Wednesday 10 January 2018

HOSTILES

Starring: Christian Bale, Rosamund Pike, Wes Studi
Writer: Scott Cooper (from a manuscript by Donald E. Stewart)
Director: Scott Cooper


In the 1890s grizzled, veteran Army Captain Joseph Blocker (Bale) is given an assignment to escort dying Cheyenne Chief Yellow Hawk (Studi) back to his homelands in Montana. The two men have previously lost friends at the hands of each other in many bloody battles but that chequered history could turn out to be the least of their problems in a journey fraught with danger, which is further complicated when their travelling party encounters a widow (Pike) in the wilderness...

If you saw the trailer for Hostiles and thought it was an action movie let me stop you right there, pardner. Yes, there is action, but those sequences are few and far between. This is a film about conflict but the verbal and the internal varieties are given as much, if not more, precedence than the scalpings and the flying bullets.

Oh yes, if you were expecting line 'em up, shoot 'em down sequences then let me stop you right there, pardner - if you hadn't already stopped from when I said you should stop right there the previous time. The bursts of violence here are grim, up close, personal, down and dirty affairs in which the you feel the pain of its victims. Flashy, glamorous gunfights are not the order of the day.

Hostiles takes its time in putting its characters through the wringer and its slow pace may mean that some won't stay the course, especially when it's piling on the misery (which it does almost relentlessly). However, for those willing to stick with it there are rewards to be found, mostly in the excellent performances.

Bale is never less than convincing as Blocker, worn down by a career drenched with the blood of others and wondering if he's truly beyond salvation. Studi is terrific, bringing an air of quiet authority and wisdom but also weighed down by the violence of his past. Then there's Pike, whose portrayal of grief is so strong that it's almost unbearable to watch in places.

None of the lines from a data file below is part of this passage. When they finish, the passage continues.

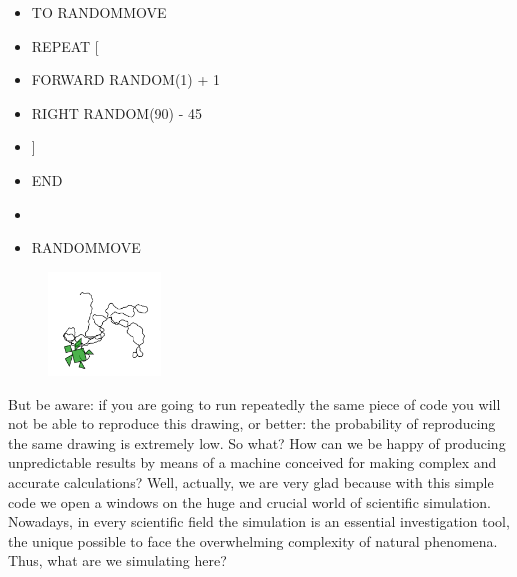 \begin{scriptsize}
\begin{minipage}{0.50\textwidth}
\begin{itemize}[itemsep=-3pt,parsep=2pt, leftmargin=-0.0mm ]
\item[] TO RANDOMMOVE
\item[] \hspace{8pt} 	REPEAT [ 
\item[] \hspace{8pt}\hspace{8pt}		FORWARD RANDOM(1) + 1 
\item[] \hspace{8pt}\hspace{8pt}		RIGHT RANDOM(90) - 45
\item[] \hspace{8pt}	]
\item[] END                            
\item[] 
\item[] RANDOMMOVE
\end{itemize}
\end{minipage}
\end{scriptsize}
\begin{minipage}{0.5\textwidth}
\begin{figure}[H]
   \includegraphics[width=3.0cm,trim=4 4 8 4,clip]{./images/decidere/decidere-1.png}
   \label{dec-2}
\end{figure}
\end{minipage} \hfill

\vskip 1cm

But be aware: if you are going to run repeatedly the same piece of code you will not be able to reproduce this drawing, or better: the probability of reproducing the same drawing is extremely low. So what? How can we be happy of producing unpredictable results by means of a machine conceived for making complex and accurate calculations? Well, actually, we are very glad because with this simple code we open a windows on the huge and crucial world of scientific simulation. Nowadays, in every scientific field the simulation is an essential investigation tool, the unique possible to face the overwhelming complexity of natural phenomena. Thus, what are we simulating here?





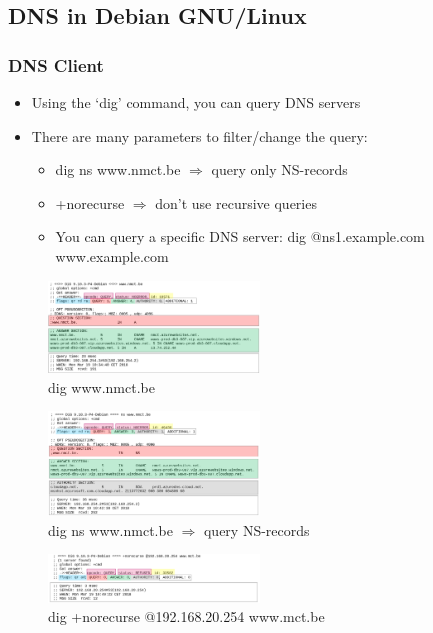 \documentclass{article}
\begin{document}
\subsection{DNS in Debian GNU/Linux}

\subsubsection{DNS Client}

\begin{itemize}
    \item Using the `dig' command, you can query DNS servers
    \item There are many parameters to filter/change the query:
    \begin{itemize}
        \item dig ns www.nmct.be $\Rightarrow$ query only NS-records
        \item +norecurse $\Rightarrow$ don't use recursive queries
        \item You can query a specific DNS server: dig @ns1.example.com www.example.com
    \end{itemize}
\end{itemize}

\begin{figure}[H]
    \centering
    \includegraphics[width=0.5\textwidth]{dig1.png}
    \caption{dig www.nmct.be}
\end{figure}

\begin{figure}[H]
    \centering
    \includegraphics[width=0.5\textwidth]{dig2.png}
    \caption{dig ns www.nmct.be $\Rightarrow$ query NS-records}
\end{figure}

\begin{figure}[H]
    \centering
    \includegraphics[width=0.5\textwidth]{dig3.png}
    \caption{dig +norecurse @192.168.20.254 www.mct.be}
\end{figure}
\end{document}

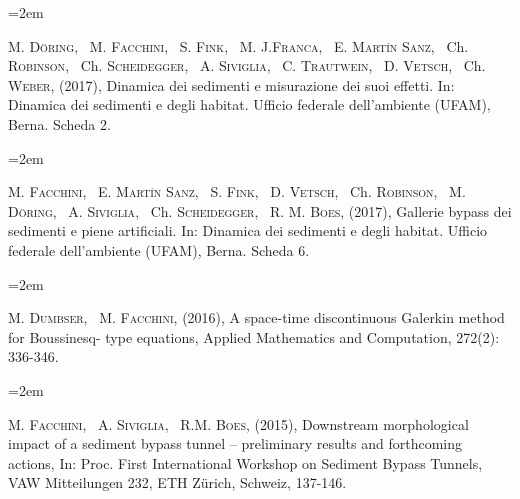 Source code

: \documentclass{scrartcl}
\newcommand{\MarginText}[1]{\marginpar{\raggedleft\itshape\small#1}} %
\newcommand{\Description}[1]{\hangindent=2em\hangafter=0\noindent\raggedright\footnotesize{#1}\par\normalsize\vspace{1em}} %
\begin{document}
\begin{cv}{}
	\Description{
	M. \textsc{Döring}, ~M. \textsc{Facchini}, ~S. \textsc{Fink}, ~M. J.\textsc{Franca}, ~E. \textsc{Martín Sanz}, ~Ch. \textsc{Robinson}, ~Ch. \textsc{Scheidegger}, ~A. \textsc{Siviglia}, ~C. \textsc{Trautwein}, ~D. \textsc{Vetsch}, ~Ch. \textsc{Weber}, (2017), Dinamica dei sedimenti e misurazione dei suoi effetti. In: Dinamica dei sedimenti e degli habitat. Ufficio federale dell’ambiente (UFAM), Berna. Scheda 2.}

	\Description{
	M. \textsc{Facchini}, ~E. \textsc{Martín Sanz}, ~S. \textsc{Fink}, ~D. \textsc{Vetsch}, ~Ch. \textsc{Robinson}, ~M. \textsc{Döring}, ~A. \textsc{Siviglia}, ~Ch. \textsc{Scheidegger}, ~R. M. \textsc{Boes}, (2017), Gallerie bypass dei sedimenti e piene artificiali. In: Dinamica dei sedimenti e degli habitat. Ufficio federale dell’ambiente (UFAM), Berna. Scheda 6.}


\Description{\MarginText{2016}
	M. \textsc{Dumbser}, ~M. \textsc{Facchini}, (2016), A space-time discontinuous Galerkin method for Boussinesq- type equations, Applied Mathematics and Computation, 272(2): 336-346.}


\Description{\MarginText{2015}
	M. \textsc{Facchini}, ~A. \textsc{Siviglia}, ~R.M. \textsc{Boes}, (2015), Downstream morphological impact of a sediment bypass tunnel – preliminary results and forthcoming actions, In: Proc. First International Workshop on Sediment Bypass Tunnels, VAW Mitteilungen 232, ETH Z\"urich, Schweiz, 137-146.}


\vspace{1em} %

%
%
%
%
%
%
%
%
%


\end{cv}
\end{document}
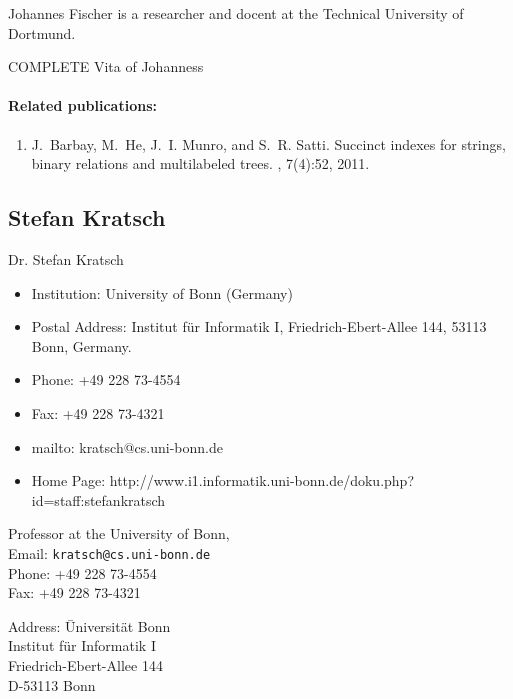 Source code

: \documentclass[a4paper,10pt]{article}
\begin{document}
Johannes Fischer  is a researcher and docent at the Technical University of Dortmund.
\begin{TODO}
COMPLETE Vita of Johanness
\end{TODO}

\paragraph{Related publications:}
\begin{enumerate}
\item
J.~Barbay, M.~He, J.~I. Munro, and S.~R. Satti.
\newblock Succinct indexes for strings, binary relations and multilabeled
  trees.
 , 7(4):52, 2011.
\end{enumerate}

\subsection*{Stefan Kratsch}

Dr. Stefan Kratsch
  \begin{itemize}
\item Institution: University of Bonn (Germany)
\item Postal Address: Institut f\"ur Informatik I, Friedrich-Ebert-Allee 144, 53113 Bonn, Germany.
\item Phone: +49 228 73-4554
\item Fax: +49 228 73-4321 
\item mailto: kratsch@cs.uni-bonn.de
\item Home Page: http://www.i1.informatik.uni-bonn.de/doku.php?id=staff:stefankratsch
  \end{itemize}

\begin{multicols}{2}
\noindent Professor at the University of Bonn, \\
Email: \texttt{kratsch@cs.uni-bonn.de} \\
Phone: +49 228 73-4554\\
Fax: +49 228 73-4321
\begin{tabbing}
Address: \= Universit\"at Bonn\\
\> Institut f\"ur Informatik I\\
\> Friedrich-Ebert-Allee 144\\
\> D-53113 Bonn
\end{tabbing}
\end{multicols}
\end{document}
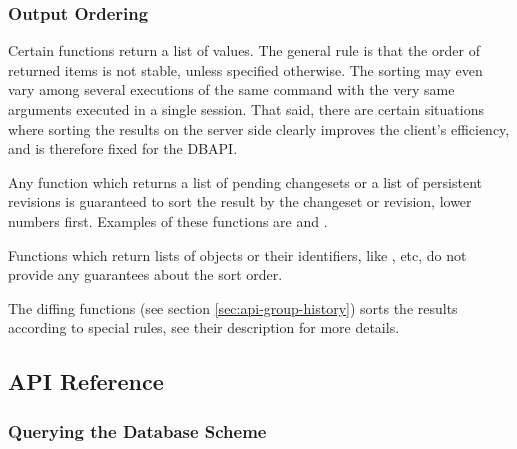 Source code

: \documentclass{article}
\begin{document}
\subsubsection{Output Ordering}

Certain functions return a list of values.  The general rule is that the order of returned items is not stable, unless
specified otherwise.  The sorting may even vary among several executions of the same command with the very same
arguments executed in a single session.  That said, there are certain situations where sorting the results on the server
side clearly improves the client's efficiency, and is therefore fixed for the DBAPI.

Any function which returns a list of pending changesets or a list of persistent revisions is guaranteed to sort the
result by the changeset or revision, lower numbers first.  Examples of these functions are 
and .

Functions which return lists of objects or their identifiers, like ,
 etc, do not provide any guarantees about the sort order.

The diffing functions (see section \ref{sec:api-group-history}) sorts the results according to special rules, see their
description for more details.

\subsection{API Reference}

\newcommand{\deskaFunc}[5]
{\paragraph{#1}\label{sec:api-ref-#1}

{#4}

{#5}

\subparagraph{Sample JSON input} {\tt \{"command": "{#1}"{#2}\}}

\subparagraph{Sample JSON output} {\tt \{"response": "{#1}"{#2}\ifstrequal{#3}{}{}{, "{#1}": {#3}}\}}

}

\newcommand{\deskaUnsortedRes}{The order of the returned data is not specified.}

\setcounter{secnumdepth}{4}

\subsubsection{Querying the Database Scheme}
\label{sec:api-group-dbscheme}
\end{document}
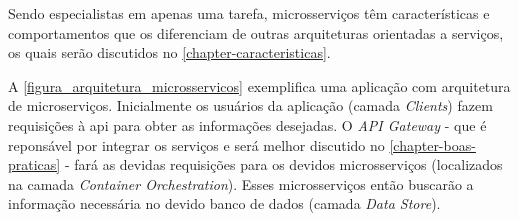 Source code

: Sendo especialistas em apenas uma tarefa, microsserviços têm características e comportamentos que os diferenciam de outras arquiteturas orientadas a serviços, os quais serão discutidos no \autoref{chapter-caracteristicas}.

A \autoref{figura_arquitetura_microsservicos} exemplifica uma aplicação com arquitetura de microserviços. Inicialmente os usuários da aplicação (camada \emph{Clients}) fazem requisições à api para obter as informações desejadas. O \emph{API Gateway} - que é reponsável por integrar os serviços e será melhor discutido no \autoref{chapter-boas-praticas} - fará as devidas requisições para os devidos microsserviços (localizados na camada \emph{Container Orchestration}). Esses microsserviços então buscarão a informação necessária no devido banco de dados (camada \emph{Data Store}).




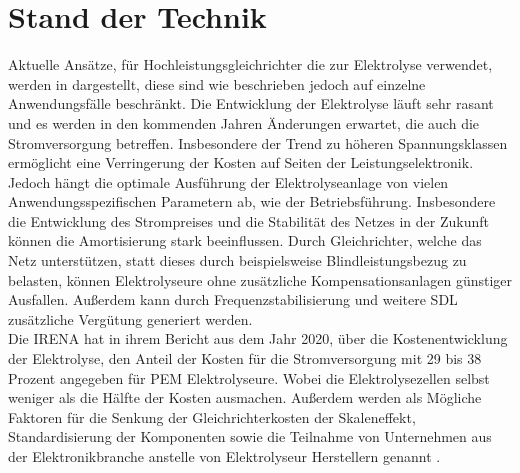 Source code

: \section{Stand der Technik}
Aktuelle Ansätze, für Hochleistungsgleichrichter die zur Elektrolyse verwendet, werden in \cite{HydrogenRectifier} dargestellt, diese sind wie beschrieben jedoch auf einzelne Anwendungsfälle beschränkt. Die Entwicklung der Elektrolyse läuft sehr rasant und es werden in den kommenden Jahren Änderungen erwartet, die auch die Stromversorgung betreffen. Insbesondere der Trend zu höheren Spannungsklassen ermöglicht eine Verringerung der Kosten auf Seiten der Leistungselektronik. Jedoch hängt die optimale Ausführung der Elektrolyseanlage von vielen Anwendungsspezifischen Parametern ab, wie der Betriebsführung. Insbesondere die Entwicklung des Strompreises und die Stabilität des Netzes in der Zukunft können die Amortisierung stark beeinflussen. Durch Gleichrichter, welche das Netz unterstützen, statt dieses durch beispielsweise Blindleistungsbezug zu belasten, können Elektrolyseure ohne zusätzliche Kompensationsanlagen günstiger Ausfallen. Außerdem kann durch Frequenzstabilisierung und weitere \gls{SDL} zusätzliche Vergütung generiert werden. \\
Die \gls{IRENA} hat in ihrem Bericht aus dem Jahr 2020, über die Kostenentwicklung der Elektrolyse, den Anteil der Kosten für die Stromversorgung mit 29 bis 38 Prozent angegeben für \gls{PEM} Elektrolyseure. Wobei die Elektrolysezellen selbst weniger als die Hälfte der Kosten ausmachen. Außerdem werden als Mögliche Faktoren für die Senkung der Gleichrichterkosten der Skaleneffekt, Standardisierung der Komponenten sowie die Teilnahme von Unternehmen aus der Elektronikbranche anstelle von Elektrolyseur Herstellern genannt \cite{IRENA2020}.\\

The script doesn't quite fulfil its promise, its meditations on who exactly the bad guys are being a touch heavy-handed in places - tagline: We are all hostiles - and the denouement can't resist trowelling on even more bleakness, double-underlining a point that had already been made earlier. It then gives way to a final scene which arguably ties things up somewhat too neatly but, given what's gone before, at least sends you out of the cinema clinging to some form of hope.

A modern Western which utilises the classic template of that genre while trying to portray that period of history from a different viewpoint, Hostiles doesn't quite get the balance right and it isn't the revisionist masterpiece it so diligently strives to be. That doesn't stop it from being a damn good drama though and it's well worth watching for the work of its exemplary cast.